* _Your goal_
Look through the data below and show every line that includes "Removed".

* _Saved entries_
*** Begin section ***
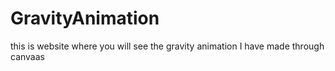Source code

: # GravityAnimation
this is website where you will see the gravity animation I have made through canvaas
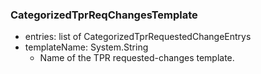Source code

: ### CategorizedTprReqChangesTemplate
- entries: list of CategorizedTprRequestedChangeEntrys
- templateName: System.String
  - Name of the TPR requested-changes template.
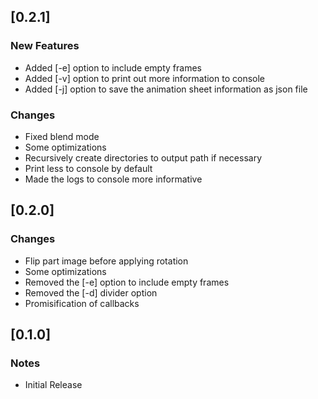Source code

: ## [0.2.1]

### New Features

* Added [-e] option to include empty frames
* Added [-v] option to print out more information to console
* Added [-j] option to save the animation sheet information as json file

### Changes

* Fixed blend mode
* Some optimizations
* Recursively create directories to output path if necessary
* Print less to console by default
* Made the logs to console more informative

## [0.2.0]

### Changes

* Flip part image before applying rotation
* Some optimizations
* Removed the [-e] option to include empty frames
* Removed the [-d] divider option
* Promisification of callbacks

## [0.1.0]

### Notes

* Initial Release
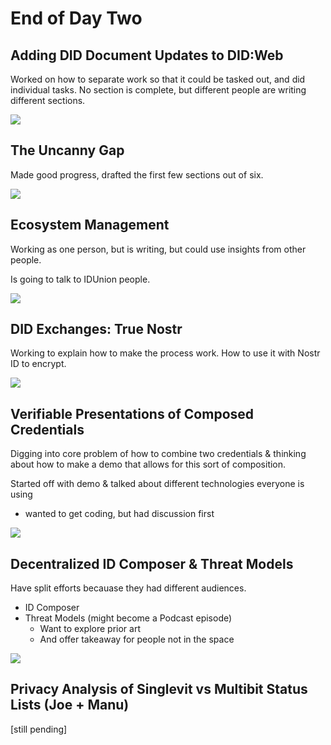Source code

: # End of Day Two

## Adding DID Document Updates to DID:Web

Worked on how to separate work so that it could be tasked out, and did individual tasks.
No section is complete, but different people are writing different sections.

![](../graphic-captures/group-progress/group2-day2.jpeg)

## The Uncanny Gap

Made good progress, drafted the first few sections out of six.

![](../graphic-captures/group-progress/group1-day2.jpeg)

## Ecosystem Management

Working as one person, but is writing, but could use insights from other people. 

Is going to talk to IDUnion people.

![](../graphic-captures/group-progress/group3-day2.jpeg)

## DID Exchanges: True Nostr

Working to explain how to make the process work. How to use it with Nostr ID to encrypt. 

![](../graphic-captures/group-progress/group4-day2.jpeg)

## Verifiable Presentations of Composed Credentials

Digging into core problem of how to combine two credentials & thinking about how to make a demo that allows for this sort of composition.

Started off with demo & talked about different technologies everyone is using
- wanted to get coding, but had discussion first

![](../graphic-captures/group-progress/group5-day2.jpeg)

## Decentralized ID Composer & Threat Models

Have split efforts becauase they had different audiences. 

* ID Composer
* Threat Models (might become a Podcast episode)
     * Want to explore prior art
     * And offer takeaway for people not in the space

![](../graphic-captures/group-progress/group6-day2.jpeg)

## Privacy Analysis of Singlevit vs Multibit Status Lists (Joe + Manu)

[still pending]
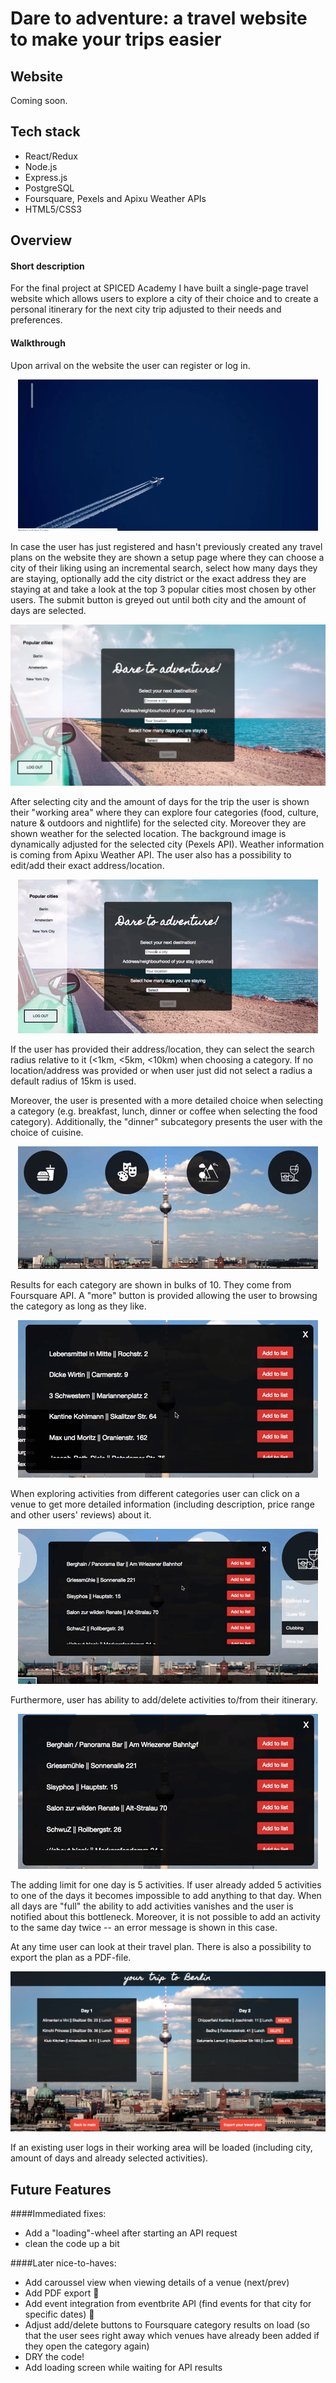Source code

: # Dare to adventure: a travel website to make your trips easier


Website
--------
Coming soon.

Tech stack
-------- 
- React/Redux
- Node.js
- Express.js
- PostgreSQL
- Foursquare, Pexels and Apixu Weather APIs
- HTML5/CSS3

Overview
--------
#### Short description 
For the final project at SPICED Academy I have built a single-page travel website which allows users to explore a city of their choice and to create a personal itinerary for the next city trip adjusted to their needs and preferences. 

#### Walkthrough
Upon arrival on the website the user can register or log in. 
<p align="center">
  <img src="showcase1.gif"/>
</p>

In case the user has just registered and hasn't previously created any travel plans on the website they are shown a setup page where they can choose a city of their liking using an incremental search, select how many days they are staying, optionally add the city district or the exact address they are staying at and take a look at the top 3 popular cities most chosen by other users. The submit button is greyed out until both city and the amount of days are selected.
<p align="center">
  <img src="showcase2.png"/>
</p>

After selecting city and the amount of days for the trip the user is shown their "working area" where they can explore four categories (food, culture, nature & outdoors and nightlife) for the selected city. Moreover they are shown weather for the selected location. The background image is dynamically adjusted for the selected city (Pexels API). Weather information is coming from Apixu Weather API. The user also has a possibility to edit/add their exact address/location.

<p align="center">
  <img src="showcase3.gif"/>
</p>

If the user has provided their address/location, they can select the search radius relative to it (<1km, <5km, <10km) when choosing a category. If no location/address was provided or when user just did not select a radius a default radius of 15km is used.

Moreover, the user is presented with a more detailed choice when selecting a category (e.g. breakfast, lunch, dinner or coffee when selecting the food category). Additionally, the "dinner" subcategory presents the user with the choice of cuisine.
<p align="center">
  <img src="showcase8.gif"/>
</p>


Results for each category are shown in bulks of 10. They come from Foursquare API. A "more" button is provided allowing the user to browsing the category as long as they like.
<p align="center">
  <img src="showcase7.gif"/>
</p>


When exploring activities from different categories user can click on a venue to get more detailed information (including description, price range and other users' reviews) about it.

<p align="center">
  <img src="showcase4.gif"/>
</p>

Furthermore, user has ability to add/delete activities to/from their itinerary.
<p align="center">
  <img src="showcase5.gif"/>
</p>

The adding limit for one day is 5 activities. If user already added 5 activities to one of the days it becomes impossible to add anything to that day. When all days are "full" the ability to add activities vanishes and the user is notified about this bottleneck. Moreover, it is not possible to add an activity to the same day twice -- an error message is shown in this case.

At any time user can look at their travel plan. There is also a possibility to export the plan as a PDF-file.
<p align="center">
  <img src="showcase6.png"/>
</p>

If an existing user logs in their working area will be loaded (including city, amount of days and already selected activities).

Future Features
--------
####Immediated fixes:
- Add a "loading"-wheel after starting an API request
- clean the code up a bit

####Later nice-to-haves:
- Add caroussel view when viewing details of a venue (next/prev)
- Add PDF export 📖
- Add event integration from eventbrite API (find events for that city for specific dates) 📅
- Adjust add/delete buttons to Foursquare category results on load (so that the user sees right away which venues have already been added if they open the category again)
- DRY the code!
- Add loading screen while waiting for API results


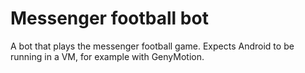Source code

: # Messenger football bot

A bot that plays the messenger football game. Expects Android to be running in a VM, for example with GenyMotion.
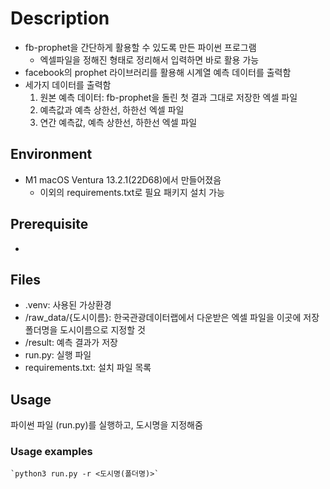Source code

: # Description
- fb-prophet을 간단하게 활용할 수 있도록 만든 파이썬 프로그램
    - 엑셀파일을 정해진 형태로 정리해서 입력하면 바로 활용 가능
- facebook의 prophet 라이브러리를 활용해 시계열 예측 데이터를 출력함
- 세가지 데이터를 출력함
    1. 원본 예측 데이터: fb-prophet을 돌린 첫 결과 그대로 저장한 엑셀 파일
    2. 예측값과 예측 상한선, 하한선 엑셀 파일
    3. 연간 예측값, 예측 상한선, 하한선 엑셀 파일
## Environment
- M1 macOS Ventura 13.2.1(22D68)에서 만들어졌음
    -  이외의 requirements.txt로 필요 패키지 설치 가능
## Prerequisite
- 
## Files
- .venv: 사용된 가상환경
- /raw_data/{도시이름}: 한국관광데이터랩에서 다운받은 엑셀 파일을 이곳에 저장<br>폴더명을 도시이름으로 지정할 것
- /result: 예측 결과가 저장
- run.py: 실행 파일
- requirements.txt: 설치 파일 목록
## Usage
파이썬 파일 (run.py)를 실행하고, 도시명을 지정해줌
### Usage examples
    `python3 run.py -r <도시명(폴더명)>`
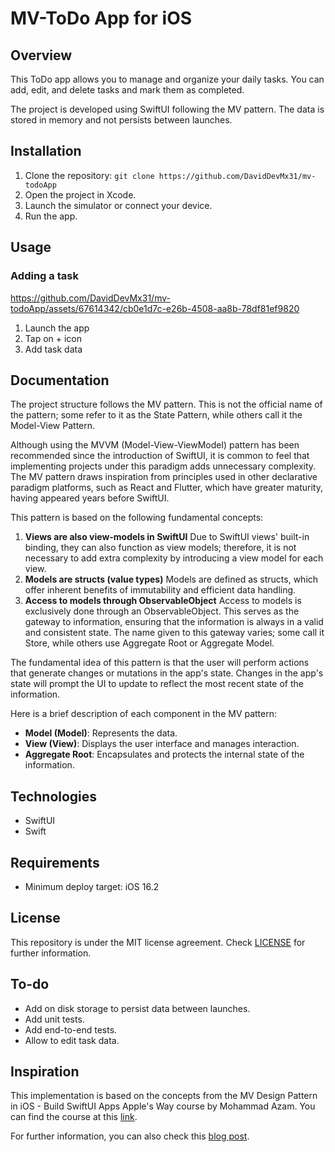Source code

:# MV-ToDo App for iOS

## Overview

This ToDo app allows you to manage and organize your daily tasks. You can add, edit, and delete tasks and mark them as completed.

The project is developed using SwiftUI following the MV pattern. The data is stored in memory and not persists between launches.

## Installation

1. Clone the repository: `git clone https://github.com/DavidDevMx31/mv-todoApp`
2. Open the project in Xcode.
3. Launch the simulator or connect your device.
4. Run the app.

## Usage

### Adding a task

https://github.com/DavidDevMx31/mv-todoApp/assets/67614342/cb0e1d7c-e26b-4508-aa8b-78df81ef9820

1. Launch the app
2. Tap on + icon
3. Add task data

## Documentation

The project structure follows the MV pattern. This is not the official name of the pattern; some refer to it as the State Pattern, while others call it the Model-View Pattern.

Although using the MVVM (Model-View-ViewModel) pattern has been recommended since the introduction of SwiftUI, it is common to feel that implementing projects under this paradigm adds unnecessary complexity. The MV pattern draws inspiration from principles used in other declarative paradigm platforms, such as React and Flutter, which have greater maturity, having appeared years before SwiftUI.

This pattern is based on the following fundamental concepts:
1. **Views are also view-models in SwiftUI**
Due to SwiftUI views' built-in binding, they can also function as view models; therefore, it is not necessary to add extra complexity by introducing a view model for each view.
2. **Models are structs (value types)**
Models are defined as structs, which offer inherent benefits of immutability and efficient data handling.
3. **Access to models through ObservableObject**
Access to models is exclusively done through an ObservableObject. This serves as the gateway to information, ensuring that the information is always in a valid and consistent state. The name given to this gateway varies; some call it Store, while others use Aggregate Root or Aggregate Model.

The fundamental idea of this pattern is that the user will perform actions that generate changes or mutations in the app's state. Changes in the app's state will prompt the UI to update to reflect the most recent state of the information.

Here is a brief description of each component in the MV pattern:

- **Model (Model)**: Represents the data.
- **View (View)**: Displays the user interface and manages interaction.
- **Aggregate Root**: Encapsulates and protects the internal state of the information.

## Technologies
- SwiftUI
- Swift

## Requirements
- Minimum deploy target: iOS 16.2

## License

This repository is under the MIT license agreement. Check [LICENSE](LICENSE) for further information.

## To-do
- Add on disk storage to persist data between launches.
- Add unit tests.
- Add end-to-end tests.
- Allow to edit task data.

## Inspiration

This implementation is based on the concepts from the MV Design Pattern in iOS - Build SwiftUI Apps Apple's Way course by Mohammad Azam. You can find the course at this [link](https://www.udemy.com/share/109yMo3@Ep4Nq6ydrVww-yT9Hs9JZpS8HzBldzGi0ukOknQ2taKnxlhgO1DhGrHh4T8ayhp4/).

For further information, you can also check this [blog post](https://azamsharp.com/2022/08/09/intro-to-mv-state-pattern.html).
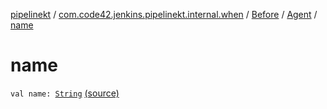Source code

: [pipelinekt](../../../index.md) / [com.code42.jenkins.pipelinekt.internal.when](../../index.md) / [Before](../index.md) / [Agent](index.md) / [name](./name.md)

# name

`val name: `[`String`](https://kotlinlang.org/api/latest/jvm/stdlib/kotlin/-string/index.html) [(source)](https://github.com/code42/pipelinekt/tree/master/internal/src/main/kotlin/com/code42/jenkins/pipelinekt/internal/when/Before.kt#L13)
*** End section ***
* _Answer to this exercise_
* Removed the [-e] option to include empty frames
* Removed the [-d] divider option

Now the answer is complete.